Besides, in the embodiment illustrated in FIG. 2, a switch such a volume switch or a dip switch is installed in the motor controller for setting a changeover reference value so that a changeover reference value can be set using the motor controller without having to use an additional device.
According to the present invention, in the above-described motor controller for radio control, when the brake power is lower than the changeover reference value, the brake mode is maintained, and when the brake power is equal to or higher than the changeover reference value, the brake mode can be changed to the reverse mode by manipulating the manipulation tool to the neutral point.
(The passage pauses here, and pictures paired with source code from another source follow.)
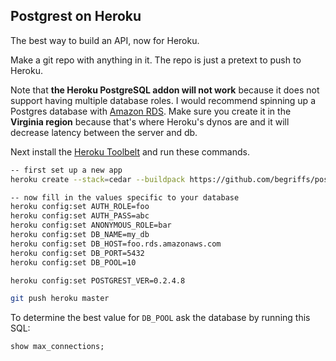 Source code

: ## Postgrest on Heroku

The best way to build an API, now for Heroku.

Make a git repo with anything in it. The repo is just a pretext to
push to Heroku.

Note that **the Heroku PostgreSQL addon will not work** because it
does not support having multiple database roles. I would recommend
spinning up a Postgres database with [Amazon
RDS](https://aws.amazon.com/rds/). Make sure you create it in
the **Virginia region** because that's where Heroku's dynos are
and it will decrease latency between the server and db.

Next install the [Heroku Toolbelt](https://toolbelt.heroku.com/)
and run these commands.

```bash
-- first set up a new app
heroku create --stack=cedar --buildpack https://github.com/begriffs/postgrest-heroku.git

-- now fill in the values specific to your database
heroku config:set AUTH_ROLE=foo
heroku config:set AUTH_PASS=abc
heroku config:set ANONYMOUS_ROLE=bar
heroku config:set DB_NAME=my_db
heroku config:set DB_HOST=foo.rds.amazonaws.com
heroku config:set DB_PORT=5432
heroku config:set DB_POOL=10

heroku config:set POSTGREST_VER=0.2.4.8

git push heroku master
```

To determine the best value for `DB_POOL` ask the database by
running this SQL:

```SQL
show max_connections;
```
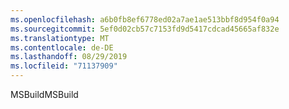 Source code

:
 ```yaml
---
ms.openlocfilehash: a6b0fb8ef6778ed02a7ae1ae513bbf8d954f0a94
ms.sourcegitcommit: 5ef0d02cb57c7153fd9d5417cdcad45665af832e
ms.translationtype: MT
ms.contentlocale: de-DE
ms.lasthandoff: 08/29/2019
ms.locfileid: "71137909"
---
```

<span data-ttu-id="2089b-101">MSBuild</span><span class="sxs-lookup"><span data-stu-id="2089b-101">MSBuild</span></span>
In addition, the changeover reference value can be set by an operator.

Claims

1. A motor controller for radio control, the motor controller being installed in a control target to be remotely controlled so as to control forward-moving, reverse-moving, and braking of the control target by controlling a rotation direction and a rotation speed of a motor installed in the control target based on a signal demodulated, by a receiver, from a control-data signal transmitted from a transmitter to the receiver in response to a manipulation amount of a manipulation tool of the transmitter, the manipulation tool being configured to be manipulated in at least two directions from a neutral point such that when the manipulation tool is manipulated in one direction, the control target is moved forward, and when the manipulation tool is manipulated in the other direction, the control target is braked or moved in reverse, the motor controller comprising a changeover unit configured to change a manipulation state of the manipulation tool from a brake mode to a reverse mode,

wherein the changeover unit comprises:

a memory unit configured to store a specific value of a brake power contained in the signal demodulated by the receiver as a changeover reference value for changing the manipulation state of the manipulation tool from the brake mode to the reverse mode;

a setup unit configured to change the changeover reference value;

a changeover determining unit configured to compare the brake power with the changeover reference value so as to output a changeover signal when the brake power is equal to or higher than the changeover reference value; and

a control unit configured to change the manipulation state of the manipulation tool from the brake mode to the reverse mode when the manipulation tool is manipulated to the neutral point after the control unit receives the changeover signal.

2. The motor controller of claim 1, wherein the setup unit comprises a serial communication circuit connected to an external device for reading a changeover reference value set at the external device and replacing the changeover reference value stored in the memory unit with the read changeover reference value.

3. The motor controller of claim 1, wherein the setup unit comprises a switch installed at the motor controller for reading a changeover reference value set by the switch and replacing the changeover reference value stored in the memory unit with the read changeover reference value.